INPUT DATA below:

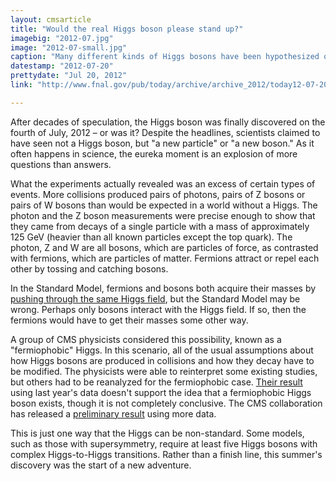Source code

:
 ```yaml
---
layout: cmsarticle
title: "Would the real Higgs boson please stand up?"
imagebig: "2012-07.jpg"
image: "2012-07-small.jpg"
caption: "Many different kinds of Higgs bosons have been hypothesized over the years. Any one of these ideas could be correct—or none at all."
datestamp: "2012-07-20"
prettydate: "Jul 20, 2012"
link: "http://www.fnal.gov/pub/today/archive/archive_2012/today12-07-20.html"

---
```


After decades of speculation, the Higgs boson was finally discovered on the fourth of July, 2012 – or was it? Despite the headlines, scientists claimed to have seen not a Higgs boson, but "a new particle" or "a new boson." As it often happens in science, the eureka moment is an explosion of more questions than answers.

What the experiments actually revealed was an excess of certain types of events. More collisions produced pairs of photons, pairs of Z bosons or pairs of W bosons than would be expected in a world without a Higgs. The photon and the Z boson measurements were precise enough to show that they came from decays of a single particle with a mass of approximately 125 GeV (heavier than all known particles except the top quark). The photon, Z and W are all bosons, which are particles of force, as contrasted with fermions, which are particles of matter. Fermions attract or repel each other by tossing and catching bosons.

In the Standard Model, fermions and bosons both acquire their masses by [pushing through the same Higgs field](http://www.youtube.com/watch?v=RIg1Vh7uPyw), but the Standard Model may be wrong. Perhaps only bosons interact with the Higgs field. If so, then the fermions would have to get their masses some other way.

A group of CMS physicists considered this possibility, known as a "fermiophobic" Higgs. In this scenario, all of the usual assumptions about how Higgs bosons are produced in collisions and how they decay have to be modified. The physicists were able to reinterpret some existing studies, but others had to be reanalyzed for the fermiophobic case. [Their result](http://arxiv.org/abs/1207.1130) using last year's data doesn't support the idea that a fermiophobic Higgs boson exists, though it is not completely conclusive. The CMS collaboration has released a [preliminary result](http://cdsweb.cern.ch/record/1461937?ln=en) using more data.

This is just one way that the Higgs can be non-standard. Some models, such as those with supersymmetry, require at least five Higgs bosons with complex Higgs-to-Higgs transitions. Rather than a finish line, this summer's discovery was the start of a new adventure.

End of INPUT DATA.

EXERCISE BRIEF:
Search the entries for the word "fermions" and pick out every line that holds it.

TASK RESPONSE:
What the experiments actually revealed was an excess of certain types of events. More collisions produced pairs of photons, pairs of Z bosons or pairs of W bosons than would be expected in a world without a Higgs. The photon and the Z boson measurements were precise enough to show that they came from decays of a single particle with a mass of approximately 125 GeV (heavier than all known particles except the top quark). The photon, Z and W are all bosons, which are particles of force, as contrasted with fermions, which are particles of matter. Fermions attract or repel each other by tossing and catching bosons.
In the Standard Model, fermions and bosons both acquire their masses by [pushing through the same Higgs field](http://www.youtube.com/watch?v=RIg1Vh7uPyw), but the Standard Model may be wrong. Perhaps only bosons interact with the Higgs field. If so, then the fermions would have to get their masses some other way.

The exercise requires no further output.